Masjid Jami Angke yang dibuka selama 24 jam ini dijaga oleh keturuan langsung dari pangeran Tubagus Angke. Untuk memakmurkan masjid berbagai kegiatan telah dilaksanakan di masjid ini. “Kami mengupayakan kegiatan keagamaan jangan sampai kosong dari hari ke hari. Di bulan Ramadhan misalnya, ada kegiatan i’tikaf dan pesantren kilat untuk anak SD dan SMP saat mereka sudah memasuki masa liburan,” jelas Abyan.
Masjid Jami’ Angke yang berada di lingkungan heterogen menjadi salah satu sumber toleransi. “Saat bulan puasa, mereka yang non muslim kerap menyumbang takjil untuk berbuka puasa,” imbuh Abyan menutup pembicaraan. (Mi)
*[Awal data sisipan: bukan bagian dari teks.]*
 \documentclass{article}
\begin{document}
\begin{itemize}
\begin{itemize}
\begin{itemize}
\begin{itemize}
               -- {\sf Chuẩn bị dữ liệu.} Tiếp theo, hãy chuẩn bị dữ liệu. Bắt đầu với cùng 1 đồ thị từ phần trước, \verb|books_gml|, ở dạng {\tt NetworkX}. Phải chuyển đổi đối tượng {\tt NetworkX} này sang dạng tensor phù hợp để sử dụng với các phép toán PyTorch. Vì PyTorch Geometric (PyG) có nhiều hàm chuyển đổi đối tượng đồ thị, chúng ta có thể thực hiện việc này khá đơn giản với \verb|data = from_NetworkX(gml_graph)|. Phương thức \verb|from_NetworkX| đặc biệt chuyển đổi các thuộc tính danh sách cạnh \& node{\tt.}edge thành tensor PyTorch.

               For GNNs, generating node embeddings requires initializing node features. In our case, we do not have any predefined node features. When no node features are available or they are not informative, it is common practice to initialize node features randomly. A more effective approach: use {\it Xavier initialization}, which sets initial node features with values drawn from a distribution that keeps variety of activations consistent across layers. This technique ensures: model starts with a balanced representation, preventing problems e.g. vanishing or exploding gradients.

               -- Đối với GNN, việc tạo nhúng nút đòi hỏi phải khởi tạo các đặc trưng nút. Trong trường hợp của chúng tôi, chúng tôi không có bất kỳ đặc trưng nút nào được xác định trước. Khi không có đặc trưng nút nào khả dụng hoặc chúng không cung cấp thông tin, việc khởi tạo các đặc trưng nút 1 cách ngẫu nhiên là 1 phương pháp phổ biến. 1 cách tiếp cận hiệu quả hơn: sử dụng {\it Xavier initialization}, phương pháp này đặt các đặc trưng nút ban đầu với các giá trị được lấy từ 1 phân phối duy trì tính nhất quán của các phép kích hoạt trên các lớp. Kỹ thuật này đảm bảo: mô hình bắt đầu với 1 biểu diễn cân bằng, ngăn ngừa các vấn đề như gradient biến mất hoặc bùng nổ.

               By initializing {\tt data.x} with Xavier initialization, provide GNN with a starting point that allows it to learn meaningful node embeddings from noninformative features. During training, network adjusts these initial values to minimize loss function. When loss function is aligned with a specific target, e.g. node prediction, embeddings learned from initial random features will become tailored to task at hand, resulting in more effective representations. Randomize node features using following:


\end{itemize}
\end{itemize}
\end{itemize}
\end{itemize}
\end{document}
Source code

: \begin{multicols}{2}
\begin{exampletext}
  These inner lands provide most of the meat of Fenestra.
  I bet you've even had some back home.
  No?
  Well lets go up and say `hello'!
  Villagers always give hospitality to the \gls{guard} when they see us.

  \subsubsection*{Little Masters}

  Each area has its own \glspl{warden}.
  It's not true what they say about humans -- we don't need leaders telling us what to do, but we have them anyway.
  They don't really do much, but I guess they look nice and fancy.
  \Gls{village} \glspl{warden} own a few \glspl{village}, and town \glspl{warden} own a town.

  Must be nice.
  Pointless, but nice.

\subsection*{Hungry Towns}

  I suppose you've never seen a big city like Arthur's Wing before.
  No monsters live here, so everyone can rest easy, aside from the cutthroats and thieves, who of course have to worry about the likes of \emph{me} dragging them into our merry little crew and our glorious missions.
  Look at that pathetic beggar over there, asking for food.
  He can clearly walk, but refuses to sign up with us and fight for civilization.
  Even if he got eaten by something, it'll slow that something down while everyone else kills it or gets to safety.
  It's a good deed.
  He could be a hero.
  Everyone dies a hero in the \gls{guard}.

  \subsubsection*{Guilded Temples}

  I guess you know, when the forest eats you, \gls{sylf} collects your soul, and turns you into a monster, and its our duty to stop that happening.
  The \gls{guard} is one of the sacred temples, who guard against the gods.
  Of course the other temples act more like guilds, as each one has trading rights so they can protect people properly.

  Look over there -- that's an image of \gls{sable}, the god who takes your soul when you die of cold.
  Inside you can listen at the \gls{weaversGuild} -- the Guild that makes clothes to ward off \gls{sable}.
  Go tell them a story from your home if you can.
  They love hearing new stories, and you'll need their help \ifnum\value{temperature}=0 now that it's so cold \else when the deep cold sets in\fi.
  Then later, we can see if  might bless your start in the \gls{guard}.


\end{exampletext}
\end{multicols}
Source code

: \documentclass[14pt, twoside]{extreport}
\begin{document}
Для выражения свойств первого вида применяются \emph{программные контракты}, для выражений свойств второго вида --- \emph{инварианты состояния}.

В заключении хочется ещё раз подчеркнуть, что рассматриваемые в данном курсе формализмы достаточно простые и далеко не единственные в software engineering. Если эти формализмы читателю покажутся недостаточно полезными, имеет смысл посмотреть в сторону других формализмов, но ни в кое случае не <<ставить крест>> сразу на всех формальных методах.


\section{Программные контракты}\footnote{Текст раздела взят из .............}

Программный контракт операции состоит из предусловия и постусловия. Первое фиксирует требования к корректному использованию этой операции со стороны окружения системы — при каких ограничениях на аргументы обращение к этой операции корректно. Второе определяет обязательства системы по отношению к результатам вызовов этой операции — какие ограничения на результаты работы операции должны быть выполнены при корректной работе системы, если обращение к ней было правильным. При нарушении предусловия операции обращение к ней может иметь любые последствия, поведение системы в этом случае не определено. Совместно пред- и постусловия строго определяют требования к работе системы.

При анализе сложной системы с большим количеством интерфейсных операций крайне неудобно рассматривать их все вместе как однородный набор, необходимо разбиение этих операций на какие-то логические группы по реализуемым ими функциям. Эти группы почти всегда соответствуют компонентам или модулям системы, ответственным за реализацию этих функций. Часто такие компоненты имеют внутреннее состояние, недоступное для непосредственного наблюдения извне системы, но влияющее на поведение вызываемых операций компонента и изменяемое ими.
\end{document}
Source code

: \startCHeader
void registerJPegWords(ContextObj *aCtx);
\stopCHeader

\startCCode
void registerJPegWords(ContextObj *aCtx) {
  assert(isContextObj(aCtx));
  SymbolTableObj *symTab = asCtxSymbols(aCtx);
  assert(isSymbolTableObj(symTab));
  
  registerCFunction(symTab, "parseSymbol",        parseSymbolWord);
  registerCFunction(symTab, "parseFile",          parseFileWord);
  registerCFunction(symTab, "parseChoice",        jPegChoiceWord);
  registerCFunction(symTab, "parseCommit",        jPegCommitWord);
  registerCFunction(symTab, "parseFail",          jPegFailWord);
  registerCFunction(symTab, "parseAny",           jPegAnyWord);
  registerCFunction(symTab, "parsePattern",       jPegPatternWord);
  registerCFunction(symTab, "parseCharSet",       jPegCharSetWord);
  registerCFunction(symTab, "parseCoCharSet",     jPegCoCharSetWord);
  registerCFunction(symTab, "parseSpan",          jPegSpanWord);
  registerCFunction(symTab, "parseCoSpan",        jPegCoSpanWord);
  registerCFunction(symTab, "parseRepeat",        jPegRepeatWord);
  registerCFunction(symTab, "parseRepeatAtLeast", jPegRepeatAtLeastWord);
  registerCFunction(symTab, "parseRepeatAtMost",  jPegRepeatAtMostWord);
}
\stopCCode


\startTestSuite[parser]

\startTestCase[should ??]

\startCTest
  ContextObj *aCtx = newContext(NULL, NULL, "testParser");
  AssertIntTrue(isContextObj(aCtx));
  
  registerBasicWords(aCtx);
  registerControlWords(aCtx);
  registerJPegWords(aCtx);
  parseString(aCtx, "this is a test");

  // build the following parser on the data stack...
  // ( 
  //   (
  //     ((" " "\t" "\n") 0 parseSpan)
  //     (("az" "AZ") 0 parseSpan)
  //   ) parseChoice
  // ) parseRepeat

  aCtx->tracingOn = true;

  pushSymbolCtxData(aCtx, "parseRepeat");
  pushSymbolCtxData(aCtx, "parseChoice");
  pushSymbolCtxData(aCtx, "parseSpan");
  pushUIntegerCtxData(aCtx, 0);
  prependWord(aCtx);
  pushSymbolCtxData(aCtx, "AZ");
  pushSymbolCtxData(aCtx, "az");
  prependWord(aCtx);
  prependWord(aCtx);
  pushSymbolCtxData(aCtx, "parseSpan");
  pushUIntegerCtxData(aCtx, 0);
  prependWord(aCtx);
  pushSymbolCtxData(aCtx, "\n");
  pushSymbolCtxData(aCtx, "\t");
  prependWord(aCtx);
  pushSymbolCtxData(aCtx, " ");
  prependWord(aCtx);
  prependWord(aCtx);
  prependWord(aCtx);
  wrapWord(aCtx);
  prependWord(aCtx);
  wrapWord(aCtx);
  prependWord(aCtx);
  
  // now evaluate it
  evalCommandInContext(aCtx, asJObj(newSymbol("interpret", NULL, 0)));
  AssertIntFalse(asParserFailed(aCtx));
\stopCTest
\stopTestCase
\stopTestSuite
Tampak depan masjid Jami Angke Al-Anwar. Saat ini bagian luar masjid dalam proses renovasi untuk menampung lebih banyak jamaah.

Seorang jama’ah menyeberangi papan kayu masjid Jami Angke Al – Anwar. Tepat di depan pintu terdapat lima anak tangga yang filosofinya adalah lima rukun Islam.

Seorang jamaah melalui pintu samping masjid Jami Angke. Percampuran seni arsitektur dari berbagai macam budaya bisa dilihat mulai dari gerbang luar masjid.

Ruang utama masjid Jami Angke yang dibuka selama 24 jam dan digunakan untuk pendidikan agama mulai dari anak anak hingga dewasa.

Detail ornamen yang menempel di dinding masjid Jami Angke, adalah bagian dari keragaman budaya dalam arsitektur masjid.

Beberapa makam keturuan pangeran Tubagus Angke terdapat di luar masjid. Selain makam keturunan Tubagus Angke, terdapat juga makam sultan lainnya yang berada di seberang masjid Jami Angke.

Seorang jamaah sedang beristirahat di dalam masjid Jami Angke. Abyan, pengurus masjid mengatakan bahwa siapapun diizinkan untuk berkunjung ke masjid ini, termasuk pengunjung non muslim.